Extracted information:
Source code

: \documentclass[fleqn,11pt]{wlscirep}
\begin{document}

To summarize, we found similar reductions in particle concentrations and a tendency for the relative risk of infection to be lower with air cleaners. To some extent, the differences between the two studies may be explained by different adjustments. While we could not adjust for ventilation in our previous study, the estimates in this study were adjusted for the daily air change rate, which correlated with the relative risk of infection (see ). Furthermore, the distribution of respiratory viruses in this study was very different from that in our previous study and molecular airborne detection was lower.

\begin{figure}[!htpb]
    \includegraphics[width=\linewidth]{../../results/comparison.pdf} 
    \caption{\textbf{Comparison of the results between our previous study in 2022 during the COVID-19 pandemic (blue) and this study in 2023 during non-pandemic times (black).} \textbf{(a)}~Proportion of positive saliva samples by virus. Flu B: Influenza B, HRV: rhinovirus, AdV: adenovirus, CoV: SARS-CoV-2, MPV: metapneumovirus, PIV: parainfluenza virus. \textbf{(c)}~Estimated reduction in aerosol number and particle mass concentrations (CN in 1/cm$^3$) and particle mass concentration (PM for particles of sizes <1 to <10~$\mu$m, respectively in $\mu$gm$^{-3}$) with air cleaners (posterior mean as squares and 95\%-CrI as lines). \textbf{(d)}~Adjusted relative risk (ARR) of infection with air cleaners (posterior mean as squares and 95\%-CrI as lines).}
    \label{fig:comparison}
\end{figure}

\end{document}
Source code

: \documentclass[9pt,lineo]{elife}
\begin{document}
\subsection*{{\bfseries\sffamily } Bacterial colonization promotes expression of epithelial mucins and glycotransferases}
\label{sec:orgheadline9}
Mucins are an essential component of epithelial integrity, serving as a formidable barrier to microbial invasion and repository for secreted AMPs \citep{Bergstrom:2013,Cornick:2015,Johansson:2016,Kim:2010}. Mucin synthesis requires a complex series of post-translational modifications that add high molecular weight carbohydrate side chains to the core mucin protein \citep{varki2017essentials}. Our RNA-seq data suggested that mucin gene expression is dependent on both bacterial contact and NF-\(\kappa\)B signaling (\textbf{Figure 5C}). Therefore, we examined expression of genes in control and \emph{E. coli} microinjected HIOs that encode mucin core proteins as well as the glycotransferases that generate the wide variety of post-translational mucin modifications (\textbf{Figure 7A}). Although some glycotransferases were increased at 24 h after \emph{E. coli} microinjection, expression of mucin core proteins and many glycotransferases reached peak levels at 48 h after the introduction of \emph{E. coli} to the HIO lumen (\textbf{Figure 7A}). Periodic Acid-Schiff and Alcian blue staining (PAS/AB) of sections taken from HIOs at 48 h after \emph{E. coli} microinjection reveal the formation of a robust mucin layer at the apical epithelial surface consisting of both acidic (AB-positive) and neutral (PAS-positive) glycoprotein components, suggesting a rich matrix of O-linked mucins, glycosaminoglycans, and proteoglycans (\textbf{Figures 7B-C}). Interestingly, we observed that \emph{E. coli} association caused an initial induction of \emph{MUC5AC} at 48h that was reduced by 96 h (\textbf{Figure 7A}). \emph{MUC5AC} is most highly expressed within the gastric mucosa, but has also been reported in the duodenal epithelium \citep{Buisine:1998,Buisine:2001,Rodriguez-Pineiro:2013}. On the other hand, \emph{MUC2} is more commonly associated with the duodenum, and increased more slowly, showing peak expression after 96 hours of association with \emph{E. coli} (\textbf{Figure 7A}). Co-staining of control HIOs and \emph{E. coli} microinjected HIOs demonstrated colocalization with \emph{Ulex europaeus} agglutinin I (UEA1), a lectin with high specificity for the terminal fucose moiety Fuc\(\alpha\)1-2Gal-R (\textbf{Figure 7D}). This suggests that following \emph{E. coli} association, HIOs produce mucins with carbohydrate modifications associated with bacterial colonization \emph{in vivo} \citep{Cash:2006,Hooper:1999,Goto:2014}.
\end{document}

Task to carry out: Look through the listing above. Pick out each line with "documentclass" and copy it.

Expected output:
: \documentclass[fleqn,11pt]{wlscirep}
: \documentclass[9pt,lineo]{elife}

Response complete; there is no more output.